AT&T's other major obsession, along with the penchant for bullying and threatening, is their Google-on-the-brain mentality. The company seems to think it can score points simply by attacking Google. This tactic started last year when the company had Rep. Henry Gonzales (D-ATT) introduce legislation aimed at regulating search engines. Is there an inferiority complex at work here? Is AT&T jealous because Google built its company the real old-fashioned way, with smarts and hard work, as opposed to AT&T having been created out of a government monopoly? In any case, this isn't about Google. It's about innovation by those other than the major carriers.
On the merits of the issues involved, AT&T argues that the cellular market is competitive and that there's no need for the “open access” model that would allow innovators to have access to spectrum. Here's how AT&T characterizes the argument: “Google's request for 'open access' conditions in the 700 MHz band is nothing less than a request for the Commission to repudiate this history of competition, consumer welfare, and ongoing investment, and to adopt instead highly regulatory, deeply intrusive requirements that would frustrate innovation and inhibit broadband deployment.
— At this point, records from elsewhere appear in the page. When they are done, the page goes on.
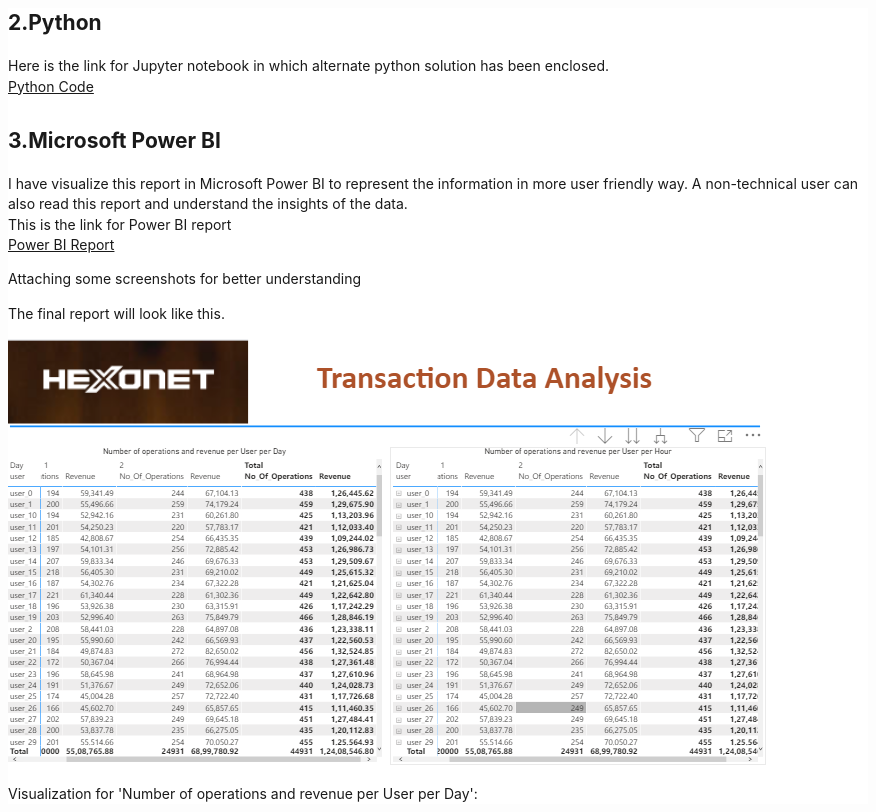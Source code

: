 ## 2.Python
Here is the link for Jupyter notebook in which alternate python solution has been enclosed. <br />
[Python Code](https://github.com/Swagata09/transaction-data-visualization/blob/main/Python_Code.ipynb)

## 3.Microsoft Power BI
I have visualize this report in Microsoft Power BI to represent the information in more user friendly way. A non-technical user can also read this report and understand the insights of the data. <br />
This is the link for Power BI report <br />
[Power BI Report](https://github.com/Swagata09/transaction-data-visualization/blob/main/PowerBI_Desktop_Report.pbix)  <br />

Attaching some screenshots for better understanding <br />

The final report will look like this.<br>

![Final Report](https://github.com/Swagata09/transaction-data-visualization/blob/main/screenshots-powerBI-report/final_report.PNG)  <br />

Visualization for 'Number of operations and revenue per User per Day': <br />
But Google identifies no evidence in the record or elsewhere of the sort of market failure that would justify such a stunning about-face.”
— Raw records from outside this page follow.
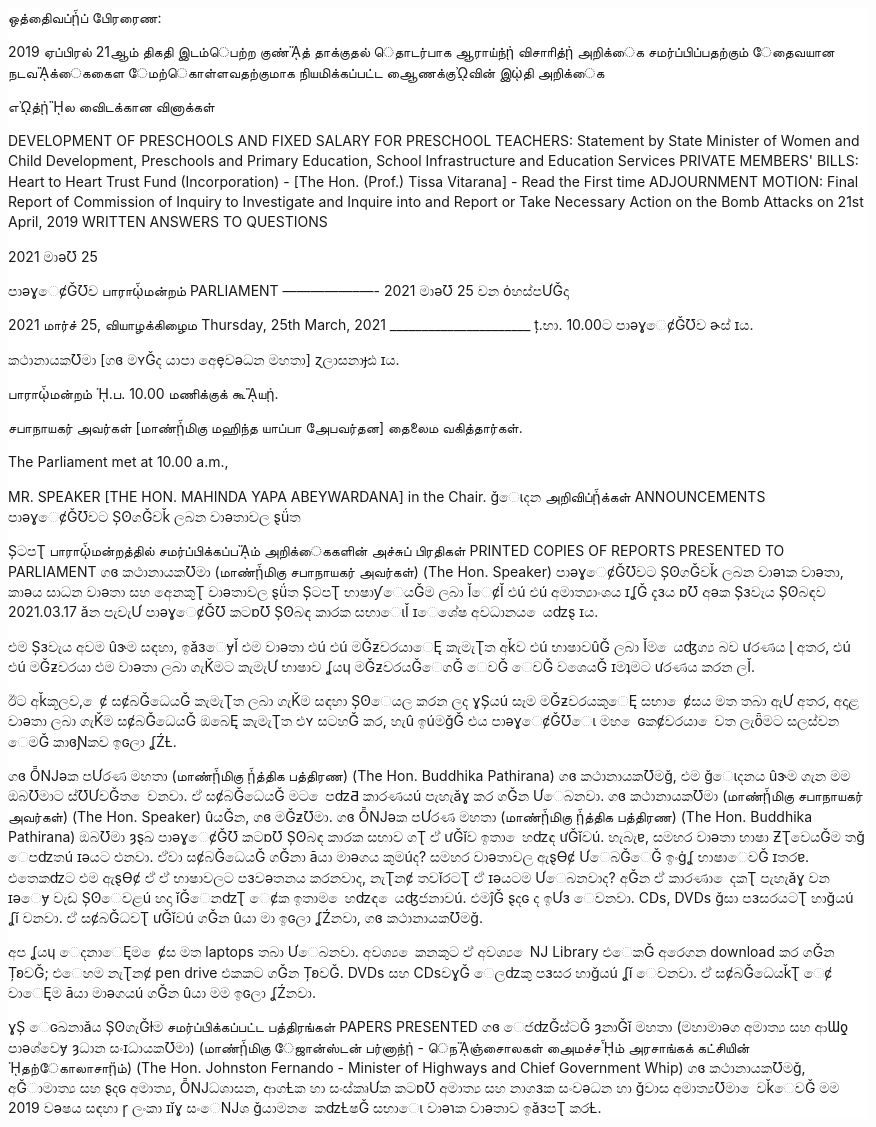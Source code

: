 ஒத்திைவப்ᾗப் பிேரரைண:

2019 ஏப்பிரல் 21ஆம் திகதி இடம்ெபற்ற குண்ᾌத் தாக்குதல் ெதாடர்பாக ஆராய்ந்ᾐ விசாாித்ᾐ அறிக்ைக சமர்ப்பிப்பதற்கும் ேதைவயான நடவᾊக்ைககைள ேமற்ெகாள்ளவதற்குமாக நியமிக்கப்பட்ட ஆைணக்குᾨவின் இᾠதி அறிக்ைக

எᾨத்ᾐᾚல விைடக்கான வினாக்கள்

DEVELOPMENT OF PRESCHOOLS AND FIXED SALARY FOR PRESCHOOL TEACHERS: Statement by State Minister of Women and Child Development, Preschools and Primary Education, School Infrastructure and Education Services PRIVATE MEMBERS' BILLS: Heart to Heart Trust Fund (Incorporation) - [The Hon. (Prof.) Tissa Vitarana] - Read the First time ADJOURNMENT MOTION: Final Report of Commission of Inquiry to Investigate and Inquire into and Report or Take Necessary Action on the Bomb Attacks on 21st April, 2019 WRITTEN ANSWERS TO QUESTIONS

2021 මාəƱ 25

පාəɣෙȼǦƱව பாராᾦமன்றம் PARLIAMENT —————–—- 2021 මාəƱ 25 වන ȯහස්පƯǦදා

2021 மார்ச் 25, வியாழக்கிழைம Thursday, 25th March, 2021 ______________________ ț.භා. 10.00ට පාəɣෙȼǦƱව ɚස් ɪය.

කථානායකƱමා [ගɞ මʏǦද යාපා අෙȩවəධන මහතා] ɀලාසනාɟඪ ɪය.

பாராᾦமன்றம் ᾙ.ப. 10.00 மணிக்குக் கூᾊயᾐ.

சபாநாயகர் அவர்கள் [மாண்ᾗமிகு மஹிந்த யாப்பா அேபவர்தன] தைலைம வகித்தார்கள்.

The Parliament met at 10.00 a.m.,

MR. SPEAKER [THE HON. MAHINDA YAPA ABEYWARDANA] in the Chair. ǧෙɩදන அறிவிப்ᾗக்கள் ANNOUNCEMENTS පාəɣෙȼǦƱවට ȘʘගǦවǩ ලබන වාəතාවල ȿǘත

ȘටපƮ பாராᾦமன்றத்தில் சமர்ப்பிக்கப்பᾌம் அறிக்ைககளின் அச்சுப் பிரதிகள் PRINTED COPIES OF REPORTS PRESENTED TO PARLIAMENT ගɞ කථානායකƱමා (மாண்ᾗமிகு சபாநாயகர் அவர்கள்) (The Hon. Speaker) පාəɣෙȼǦƱවට ȘʘගǦවǩ ලබන වාəɿක වාəතා, කාəය සාධන වාəතා සහ අෙනකුƮ වාəතාවල ȿǘත ȘටපƮ භාෂාƴෙයǦම ලබා ǏෙȼǏ එú එú අමාත්‍යාංශය ɪʆǦ දැɜය ɒƱ අǝක Șɜවැය Șʘබඳව 2021.03.17 ǎන පැවැƯ පාəɣෙȼǦƱ කටɒƱ Șʘබඳ කාරක සභාෙɩǏ ɪෙශේෂ අවධානය ෙයʣȿ ɪය.

එම Șɜවැය අවම ûɝම සඳහා, ඉǎɜෙɏǏ එම වාəතා එú එú මǦƶවරයාෙĘ කැමැƮත අǩව එú භාෂාවûǦ ලබා Ǐම ෙයʤග්‍ය බව ưරණය ɭ අතර, එú එú මǦƶවරයා එම වාəතා ලබා ගැǨමට කැමැƯ භාෂාව ʆයɥ මǦƶවරයǦෙගǦ ෙවǦ ෙවǦ වශෙයǦ ɪමʇමට ưරණය කරන ලǏ.

ඊට අǩකූලව, ෙȼ සȼබǦධෙයǦ කැමැƮත ලබා ගැǨම සඳහා Șʘෙයල කරන ලද ɣȘයú සෑම මǦƶවරයකුෙĘ සභා ෙȼසය මත තබා ඇƯ අතර, අදාළ වාəතා ලබා ගැǨම සȼබǦධෙයǦ ඔබෙĘ කැමැƮත එʏ සටහǦ කර, හැû ඉúමǧǦ එය පාəɣෙȼǦƱෙɩ මහ ෙɢකȼවරයා ෙවත ලැȫමට සලස්වන ෙමǦ කාɞƝකව ඉɢලා ʆŹȽ.

ගɞ ȬǊǝක පƯරණ මහතා (மாண்ᾗமிகு ᾗத்திக பத்திரண) (The Hon. Buddhika Pathirana) ගɞ කථානායකƱමǧ, එම ǧෙɩදනය ûɝම ගැන මම ඔබƱමාට ස්ƱƯවǦත ෙවනවා. ඒ සȼබǦධෙයǦ මට ෙපʣƋ කාරණයú පැහැǎɣ කර ගǦන Ưෙබනවා. ගɞ කථානායකƱමා (மாண்ᾗமிகு சபாநாயகர் அவர்கள்) (The Hon. Speaker) ûයǦන, ගɞ මǦƶƱමා. ගɞ ȬǊǝක පƯරණ මහතා (மாண்ᾗமிகு ᾗத்திக பத்திரண) (The Hon. Buddhika Pathirana) ඔබƱමා ȝȿඛ පාəɣෙȼǦƱ කටɒƱ Șʘබඳ කාරක සභාව ගƮ ඒ ưǦǐව ඉතා ෙහʣඳ ưǦǐවú. හැබැɐ, සමහර වාəතා භාෂා ƵƮවෙයǦම තǧ ෙපʣතú ɪǝයට එනවා. ඒවා සȼබǦධෙයǦ ගǦනා āයා මාəගය කුමúද? සමහර වාəතාවල ඇȿƟȼ ƯෙබǦෙǦ ඉංġʆ භාෂාෙවǦ ɪතරɐ. එතෙකʣට එම ඇȿƟȼ ඒ ඒ භාෂාවලට පɜවəතනය කරනවාද, නැƮනȼ තවǐරටƮ ඒ ɪǝයටම Ưෙබනවාද? අǦන ඒ කාරණා ෙදකƮ පැහැǎɣ වන ɪǝෙɏ වැඩ Șʘෙවළú හදා ǐǦෙනʣƮ ෙȼක ඉතාම ෙහʣඳ ෙයʤජනාවú. එමĵǦ ȿදɢ ද ඉƯɜ ෙවනවා. CDs, DVDs ǧසා පɜසරයටƮ හාǧයú ʆǐ වනවා. ඒ සȼබǦධවƮ ưǦǐවú ගǦන ûයා මා ඉɢලා ʆŹනවා, ගɞ කථානායකƱමǧ.

අප ʆයɥ ෙදනාෙĘම ෙȼස මත laptops තබා Ưෙබනවා. අවශ්‍ය ෙකනකුට ඒ අවශ්‍ය ෙǊ Library එෙකǦ අරෙගන download කර ගǦන ȚʚවǦ; එෙහම නැƮනȼ pen drive එකකට ගǦන ȚʚවǦ. DVDs සහ CDsවɣǦ ෙලʣකු පɜසර හාǧයú ʆǐ ෙවනවා. ඒ සȼබǦධෙයǩƮ ෙȼ වාෙĘම āයා මාəගයú ගǦන ûයා මම ඉɢලා ʆŹනවා.

ɣȘ ෙɢඛනාǎය ȘʘගැǦɫම சமர்ப்பிக்கப்பட்ட பத்திரங்கள் PAPERS PRESENTED ගɞ ෙජʣǦස්ටǦ ȝනාǦǐ මහතා (මහාමාəග අමාත්‍ය සහ ආƜƍ පාəශ්වෙɏ ȝධාන සංɪධායකƱමා) (மாண்ᾗமிகு ேஜான்ஸ்டன் பர்னாந்ᾐ - ெநᾌஞ்சாைலகள் அைமச்சᾞம் அரசாங்கக் கட்சியின் ᾙதற்ேகாலாசாᾔம்) (The Hon. Johnston Fernando - Minister of Highways and Chief Government Whip) ගɞ කථානායකƱමǧ, අĞාමාත්‍ය සහ ȿදɢ අමාත්‍ය, ȬǊධශාසන, ආගȽක හා සංස්කෘƯක කටɒƱ අමාත්‍ය සහ නාගɜක සංවəධන හා ǧවාස අමාත්‍යƱමා ෙවǩෙවǦ මම 2019 වəෂය සඳහා ɼ ලංකා ɪǐɣ සංෙǊශ ǧයාමන ෙකʣȽෂǦ සභාෙɩ වාəɿක වාəතාව ඉǎɜපƮ කරȽ.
Here's one: Free the iPhone. If buying a $600 phone that can turn worthless overnight if you leave the cellular carrier it's on isn't a “market failure,” then the definition of “failure” must be lacking.
There is a “protesteth too much” quality about AT&T. Google asked for “open access” wholesaling requirements on 22 MHz of the 60 MHz up for auction. Considering all the spectrum that AT&T and Verizon won in the last couple of auctions, and the amount they will probably get in this one, that's really not too much to ask. AT&T is asking to maintain control over a system in which incumbents control the spectrum, the devices and the applications that run over the network, while making life difficult for consumers to change carriers. That's worth defending, right? The fact that all the major cellular carriers use that same business plan, with some differences at the edges doesn't mean there's real competition for consumers. It's competition as defined by the industry, for the industry.
The rest of AT&T's filing is similarly flimsy. Contrary to the argument AT&T makes, all of the evidence shows that prices for spectrum go up when the auction inhibits the incumbents. Revenues are depressed when incumbents game the auction and keep receipts down. As Harold Feld has written, one auction in which incumbents were limited in how much spectrum they could acquire brought a return of $4 MHz/pop – a standard if arcane measure of value. By contrast, the most recent auction brought 53 cents per MHz/pop.
At the end of the day, the FCC will be judged by how well it used the unique opportunities presented in this auction to bring new competition and services to the American public, not whether companies which already have most of the spectrum will have more. If the Commission has to act in the face of threats from AT&T, so much the better. AT&T's is a whine that should be allowed to go sour.